# R5 Question



## djack41 (Feb 5, 2021)

Is the R5 capable of shooting "uncompressed" RAW at 20 FPS in electronic shutter. Or does it require compressed RAW to achieve 20 FPS?


----------



## Chris.Chapterten (Feb 5, 2021)

Raw files will be 12 bit when shooting at 20fps. You lose some ability to push shadows as hard and noise performance may be slightly worse. But most people say the results are more than acceptable.


----------



## Viggo (Feb 5, 2021)

To me, with shots that can almost only be captured at 20 fps I generally care much more about the peak moment than absolute raw flexibility. There is a difference when pushing the file, but that’s rarely needed or noticed.


----------



## Joules (Feb 5, 2021)

People confuse the terminology. 12 bit vs 13 or 14 is not really compressed! All Canon RAW formats are compressed, though usually lossless. That's what you want: lower file sizes while retaining all the information.

The lower bit depths aren't really compression. That's just not capturing as much information in the first place.

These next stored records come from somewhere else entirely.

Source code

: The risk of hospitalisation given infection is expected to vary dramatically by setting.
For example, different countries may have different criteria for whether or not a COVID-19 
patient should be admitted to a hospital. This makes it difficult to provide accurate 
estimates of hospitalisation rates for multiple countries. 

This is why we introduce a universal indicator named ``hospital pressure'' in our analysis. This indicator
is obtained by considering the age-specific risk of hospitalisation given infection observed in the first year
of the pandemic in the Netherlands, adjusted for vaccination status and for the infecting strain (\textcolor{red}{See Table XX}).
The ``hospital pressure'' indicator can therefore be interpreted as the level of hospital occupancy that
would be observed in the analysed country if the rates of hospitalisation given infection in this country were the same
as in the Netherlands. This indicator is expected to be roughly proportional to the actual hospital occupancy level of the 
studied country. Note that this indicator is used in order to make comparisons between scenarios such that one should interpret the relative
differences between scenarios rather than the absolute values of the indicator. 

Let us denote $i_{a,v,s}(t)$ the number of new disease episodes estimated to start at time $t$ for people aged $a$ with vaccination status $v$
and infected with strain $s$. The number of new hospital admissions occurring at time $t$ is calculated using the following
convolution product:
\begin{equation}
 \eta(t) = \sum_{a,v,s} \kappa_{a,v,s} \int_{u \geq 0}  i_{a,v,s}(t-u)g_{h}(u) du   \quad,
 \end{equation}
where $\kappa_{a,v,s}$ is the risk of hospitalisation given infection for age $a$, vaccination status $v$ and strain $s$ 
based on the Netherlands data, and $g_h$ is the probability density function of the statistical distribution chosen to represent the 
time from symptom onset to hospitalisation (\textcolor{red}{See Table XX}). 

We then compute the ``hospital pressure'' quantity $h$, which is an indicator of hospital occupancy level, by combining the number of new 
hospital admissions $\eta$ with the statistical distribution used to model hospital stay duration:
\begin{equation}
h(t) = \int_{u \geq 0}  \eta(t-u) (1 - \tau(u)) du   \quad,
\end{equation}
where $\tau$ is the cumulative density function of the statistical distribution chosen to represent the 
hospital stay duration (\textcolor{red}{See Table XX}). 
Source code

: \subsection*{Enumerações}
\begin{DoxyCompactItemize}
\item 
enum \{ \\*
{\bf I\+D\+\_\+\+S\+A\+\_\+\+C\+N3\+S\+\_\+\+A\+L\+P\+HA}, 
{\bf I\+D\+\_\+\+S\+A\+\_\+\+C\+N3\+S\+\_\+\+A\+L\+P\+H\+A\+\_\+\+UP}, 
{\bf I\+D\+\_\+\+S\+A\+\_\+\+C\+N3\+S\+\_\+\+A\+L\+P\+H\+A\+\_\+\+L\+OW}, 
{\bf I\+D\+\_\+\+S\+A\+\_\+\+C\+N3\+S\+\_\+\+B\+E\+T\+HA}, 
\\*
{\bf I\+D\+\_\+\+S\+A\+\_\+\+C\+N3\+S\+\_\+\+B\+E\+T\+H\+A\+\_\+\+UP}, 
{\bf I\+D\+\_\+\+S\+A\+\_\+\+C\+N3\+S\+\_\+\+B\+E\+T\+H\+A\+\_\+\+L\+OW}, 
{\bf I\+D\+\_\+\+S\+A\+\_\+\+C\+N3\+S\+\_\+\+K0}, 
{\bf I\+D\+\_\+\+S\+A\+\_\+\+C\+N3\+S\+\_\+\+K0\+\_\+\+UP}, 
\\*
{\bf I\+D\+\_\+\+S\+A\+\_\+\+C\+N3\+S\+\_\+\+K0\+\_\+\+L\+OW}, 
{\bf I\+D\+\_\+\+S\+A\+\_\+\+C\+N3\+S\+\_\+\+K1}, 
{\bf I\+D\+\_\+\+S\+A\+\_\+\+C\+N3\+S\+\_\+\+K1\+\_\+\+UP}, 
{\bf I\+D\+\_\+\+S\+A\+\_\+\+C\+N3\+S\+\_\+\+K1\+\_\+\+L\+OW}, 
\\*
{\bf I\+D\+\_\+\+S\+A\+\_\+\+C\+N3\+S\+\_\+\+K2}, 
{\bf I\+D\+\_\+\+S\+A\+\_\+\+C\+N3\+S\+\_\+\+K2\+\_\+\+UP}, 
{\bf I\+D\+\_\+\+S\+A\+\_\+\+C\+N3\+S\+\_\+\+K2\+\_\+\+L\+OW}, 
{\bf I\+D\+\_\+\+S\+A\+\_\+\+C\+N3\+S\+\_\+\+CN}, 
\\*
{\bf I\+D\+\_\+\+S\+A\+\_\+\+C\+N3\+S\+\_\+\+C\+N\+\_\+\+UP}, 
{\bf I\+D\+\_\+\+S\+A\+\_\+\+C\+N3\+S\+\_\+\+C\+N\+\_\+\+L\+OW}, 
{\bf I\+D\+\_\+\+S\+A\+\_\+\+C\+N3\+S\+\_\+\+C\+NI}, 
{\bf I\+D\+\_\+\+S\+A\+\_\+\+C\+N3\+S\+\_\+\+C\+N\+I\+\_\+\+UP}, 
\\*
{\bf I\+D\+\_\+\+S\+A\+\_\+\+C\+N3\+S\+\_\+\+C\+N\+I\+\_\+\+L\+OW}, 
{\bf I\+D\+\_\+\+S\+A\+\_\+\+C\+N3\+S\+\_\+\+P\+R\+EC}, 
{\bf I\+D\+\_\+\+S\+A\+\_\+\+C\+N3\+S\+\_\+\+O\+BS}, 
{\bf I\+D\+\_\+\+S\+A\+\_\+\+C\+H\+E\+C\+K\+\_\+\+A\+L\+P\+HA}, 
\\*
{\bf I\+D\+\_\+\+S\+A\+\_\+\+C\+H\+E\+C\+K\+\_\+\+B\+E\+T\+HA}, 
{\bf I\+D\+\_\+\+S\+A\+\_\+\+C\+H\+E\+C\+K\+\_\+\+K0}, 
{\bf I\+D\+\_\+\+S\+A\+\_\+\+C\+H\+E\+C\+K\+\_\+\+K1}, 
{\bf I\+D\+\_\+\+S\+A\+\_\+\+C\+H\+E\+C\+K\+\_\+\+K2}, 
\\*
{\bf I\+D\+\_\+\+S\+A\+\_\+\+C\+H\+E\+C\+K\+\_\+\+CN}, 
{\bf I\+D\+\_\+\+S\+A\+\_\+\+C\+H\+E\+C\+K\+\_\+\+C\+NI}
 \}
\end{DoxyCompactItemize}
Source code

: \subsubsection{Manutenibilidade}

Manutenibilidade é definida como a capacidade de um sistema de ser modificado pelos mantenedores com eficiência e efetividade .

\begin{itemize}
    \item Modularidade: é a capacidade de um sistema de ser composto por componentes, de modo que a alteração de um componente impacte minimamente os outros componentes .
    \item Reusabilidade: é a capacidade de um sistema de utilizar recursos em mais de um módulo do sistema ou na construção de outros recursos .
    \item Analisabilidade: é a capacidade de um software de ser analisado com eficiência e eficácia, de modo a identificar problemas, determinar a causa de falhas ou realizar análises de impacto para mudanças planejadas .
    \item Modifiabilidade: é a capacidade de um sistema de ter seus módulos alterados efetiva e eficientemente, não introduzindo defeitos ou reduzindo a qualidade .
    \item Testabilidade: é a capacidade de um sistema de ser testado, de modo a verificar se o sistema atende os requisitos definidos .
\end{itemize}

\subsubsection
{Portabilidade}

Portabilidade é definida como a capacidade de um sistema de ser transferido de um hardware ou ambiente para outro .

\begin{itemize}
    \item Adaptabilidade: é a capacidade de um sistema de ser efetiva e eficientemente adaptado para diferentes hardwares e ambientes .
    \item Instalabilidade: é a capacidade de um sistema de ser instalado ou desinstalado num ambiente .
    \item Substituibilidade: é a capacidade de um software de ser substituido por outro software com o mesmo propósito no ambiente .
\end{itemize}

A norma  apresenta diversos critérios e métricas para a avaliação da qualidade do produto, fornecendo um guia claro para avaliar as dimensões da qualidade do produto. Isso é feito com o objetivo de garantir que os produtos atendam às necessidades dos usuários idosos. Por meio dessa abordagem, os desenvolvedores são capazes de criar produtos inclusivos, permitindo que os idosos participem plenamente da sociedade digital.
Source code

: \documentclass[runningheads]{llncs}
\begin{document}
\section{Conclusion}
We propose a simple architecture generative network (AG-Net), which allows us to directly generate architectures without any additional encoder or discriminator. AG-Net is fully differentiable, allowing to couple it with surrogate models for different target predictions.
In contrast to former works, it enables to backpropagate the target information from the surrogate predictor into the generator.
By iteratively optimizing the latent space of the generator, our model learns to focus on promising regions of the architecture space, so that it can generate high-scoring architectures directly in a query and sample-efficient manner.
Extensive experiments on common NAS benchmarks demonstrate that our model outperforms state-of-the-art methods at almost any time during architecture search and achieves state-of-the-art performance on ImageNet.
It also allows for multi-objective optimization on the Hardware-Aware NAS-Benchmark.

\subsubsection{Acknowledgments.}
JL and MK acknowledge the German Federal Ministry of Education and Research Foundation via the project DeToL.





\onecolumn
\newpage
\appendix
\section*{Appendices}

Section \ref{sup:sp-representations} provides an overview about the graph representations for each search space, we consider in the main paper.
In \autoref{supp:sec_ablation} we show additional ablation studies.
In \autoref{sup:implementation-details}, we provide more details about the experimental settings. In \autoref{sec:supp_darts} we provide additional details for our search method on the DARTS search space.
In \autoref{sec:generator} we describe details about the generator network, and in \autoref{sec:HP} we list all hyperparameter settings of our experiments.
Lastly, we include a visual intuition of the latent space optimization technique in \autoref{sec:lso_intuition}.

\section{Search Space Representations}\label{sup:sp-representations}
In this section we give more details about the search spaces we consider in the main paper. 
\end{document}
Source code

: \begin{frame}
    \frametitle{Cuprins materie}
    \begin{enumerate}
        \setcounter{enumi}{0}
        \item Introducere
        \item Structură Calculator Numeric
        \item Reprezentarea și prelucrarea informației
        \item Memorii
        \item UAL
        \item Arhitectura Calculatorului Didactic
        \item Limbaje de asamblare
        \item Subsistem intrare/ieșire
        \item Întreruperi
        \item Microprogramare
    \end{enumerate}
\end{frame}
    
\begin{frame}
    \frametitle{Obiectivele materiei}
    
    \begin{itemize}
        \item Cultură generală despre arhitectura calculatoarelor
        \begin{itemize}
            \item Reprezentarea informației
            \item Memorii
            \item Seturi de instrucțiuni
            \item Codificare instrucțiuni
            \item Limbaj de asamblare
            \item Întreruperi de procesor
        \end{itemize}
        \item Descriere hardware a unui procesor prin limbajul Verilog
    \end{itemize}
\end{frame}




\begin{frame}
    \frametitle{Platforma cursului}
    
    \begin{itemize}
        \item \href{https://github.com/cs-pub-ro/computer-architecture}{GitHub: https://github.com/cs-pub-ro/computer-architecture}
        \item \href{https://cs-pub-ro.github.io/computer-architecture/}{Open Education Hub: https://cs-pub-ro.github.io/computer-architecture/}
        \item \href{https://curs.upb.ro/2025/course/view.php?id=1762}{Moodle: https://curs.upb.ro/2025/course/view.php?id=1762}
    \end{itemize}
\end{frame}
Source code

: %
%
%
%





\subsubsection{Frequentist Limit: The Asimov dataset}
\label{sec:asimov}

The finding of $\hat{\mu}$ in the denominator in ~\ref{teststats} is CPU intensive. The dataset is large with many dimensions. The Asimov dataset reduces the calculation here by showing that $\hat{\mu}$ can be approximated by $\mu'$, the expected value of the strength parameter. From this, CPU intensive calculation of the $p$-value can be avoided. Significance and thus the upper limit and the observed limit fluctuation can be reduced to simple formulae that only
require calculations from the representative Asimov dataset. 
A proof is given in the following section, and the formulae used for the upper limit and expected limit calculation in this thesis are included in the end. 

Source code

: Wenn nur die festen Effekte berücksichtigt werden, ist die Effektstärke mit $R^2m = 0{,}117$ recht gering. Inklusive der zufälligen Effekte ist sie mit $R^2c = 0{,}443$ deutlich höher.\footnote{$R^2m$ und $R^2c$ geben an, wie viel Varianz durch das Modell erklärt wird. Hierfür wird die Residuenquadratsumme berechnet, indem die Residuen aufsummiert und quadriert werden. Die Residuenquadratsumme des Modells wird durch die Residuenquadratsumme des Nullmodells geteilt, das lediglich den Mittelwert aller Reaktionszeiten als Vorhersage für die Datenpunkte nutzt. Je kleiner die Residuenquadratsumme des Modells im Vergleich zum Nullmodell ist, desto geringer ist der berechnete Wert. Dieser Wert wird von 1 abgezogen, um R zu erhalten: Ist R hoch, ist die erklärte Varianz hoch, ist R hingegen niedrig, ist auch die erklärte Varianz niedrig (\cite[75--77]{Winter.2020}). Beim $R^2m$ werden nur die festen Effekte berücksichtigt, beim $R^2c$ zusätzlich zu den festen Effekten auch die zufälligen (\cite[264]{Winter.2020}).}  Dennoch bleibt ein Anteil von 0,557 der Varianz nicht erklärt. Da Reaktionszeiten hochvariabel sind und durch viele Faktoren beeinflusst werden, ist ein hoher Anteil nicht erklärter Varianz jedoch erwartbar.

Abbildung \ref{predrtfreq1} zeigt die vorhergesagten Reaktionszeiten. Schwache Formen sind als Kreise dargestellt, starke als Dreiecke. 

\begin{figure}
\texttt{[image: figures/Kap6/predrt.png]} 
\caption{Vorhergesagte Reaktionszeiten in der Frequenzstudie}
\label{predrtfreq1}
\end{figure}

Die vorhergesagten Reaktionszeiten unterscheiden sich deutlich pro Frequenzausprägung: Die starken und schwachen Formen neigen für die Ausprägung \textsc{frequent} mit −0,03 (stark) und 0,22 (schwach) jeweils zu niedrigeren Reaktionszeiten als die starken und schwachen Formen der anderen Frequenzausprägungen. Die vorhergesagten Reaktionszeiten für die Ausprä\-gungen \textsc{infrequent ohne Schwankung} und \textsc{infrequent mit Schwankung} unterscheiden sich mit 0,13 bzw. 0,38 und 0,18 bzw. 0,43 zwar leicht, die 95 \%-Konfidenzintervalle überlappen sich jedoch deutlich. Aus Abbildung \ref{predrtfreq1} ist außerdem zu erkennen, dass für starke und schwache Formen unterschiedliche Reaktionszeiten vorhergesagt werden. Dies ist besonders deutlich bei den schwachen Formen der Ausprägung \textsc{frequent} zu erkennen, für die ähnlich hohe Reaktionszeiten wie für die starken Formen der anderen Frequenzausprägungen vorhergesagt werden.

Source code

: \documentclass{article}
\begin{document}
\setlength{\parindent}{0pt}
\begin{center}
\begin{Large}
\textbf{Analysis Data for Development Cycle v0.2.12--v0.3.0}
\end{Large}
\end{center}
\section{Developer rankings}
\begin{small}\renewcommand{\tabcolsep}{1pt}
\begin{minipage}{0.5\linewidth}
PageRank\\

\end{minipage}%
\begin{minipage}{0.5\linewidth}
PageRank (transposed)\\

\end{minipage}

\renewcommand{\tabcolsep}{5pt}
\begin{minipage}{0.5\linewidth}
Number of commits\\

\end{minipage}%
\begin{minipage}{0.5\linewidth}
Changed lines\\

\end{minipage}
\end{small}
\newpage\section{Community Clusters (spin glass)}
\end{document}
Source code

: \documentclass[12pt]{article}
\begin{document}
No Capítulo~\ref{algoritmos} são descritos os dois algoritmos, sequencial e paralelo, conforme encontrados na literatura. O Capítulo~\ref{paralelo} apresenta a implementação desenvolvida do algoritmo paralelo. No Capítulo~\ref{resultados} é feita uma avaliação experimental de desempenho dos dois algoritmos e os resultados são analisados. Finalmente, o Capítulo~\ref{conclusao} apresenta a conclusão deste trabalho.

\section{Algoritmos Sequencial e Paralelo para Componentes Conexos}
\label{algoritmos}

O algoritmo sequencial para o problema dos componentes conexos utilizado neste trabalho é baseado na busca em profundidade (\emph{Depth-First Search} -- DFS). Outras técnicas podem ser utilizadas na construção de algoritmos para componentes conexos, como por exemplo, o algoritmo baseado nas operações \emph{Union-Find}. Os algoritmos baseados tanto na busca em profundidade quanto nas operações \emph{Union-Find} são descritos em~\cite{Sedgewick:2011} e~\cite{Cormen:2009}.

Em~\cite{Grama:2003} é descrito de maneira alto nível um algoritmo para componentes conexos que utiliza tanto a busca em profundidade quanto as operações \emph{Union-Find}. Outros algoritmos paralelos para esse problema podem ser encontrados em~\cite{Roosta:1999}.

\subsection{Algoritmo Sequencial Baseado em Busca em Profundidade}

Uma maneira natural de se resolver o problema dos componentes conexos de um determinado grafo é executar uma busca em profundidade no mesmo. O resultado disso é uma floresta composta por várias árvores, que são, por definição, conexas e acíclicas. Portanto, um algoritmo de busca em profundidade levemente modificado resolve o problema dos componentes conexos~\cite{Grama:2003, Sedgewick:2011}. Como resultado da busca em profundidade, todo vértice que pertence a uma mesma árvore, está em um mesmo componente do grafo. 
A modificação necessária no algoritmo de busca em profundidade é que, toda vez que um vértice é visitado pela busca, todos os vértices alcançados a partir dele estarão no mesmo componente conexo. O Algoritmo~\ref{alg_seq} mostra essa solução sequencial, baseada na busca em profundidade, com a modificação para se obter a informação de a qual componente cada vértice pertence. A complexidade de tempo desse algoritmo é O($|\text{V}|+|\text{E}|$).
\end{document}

Note that this only costs you dynamic range, and once your ISO is at or above 400, you will see no difference between 12-bit (Electronic shutter), 13-bit (12 FPS) and 14-bit (8 FPS or below).

See photons to photos for reference

With the lossy compressed RAW (CRAW) you are giving up something else. But nobody I am aware of was able to visually identify, what that is. But CRAW alone does not have to do anything with the 20 FPS mode.


----------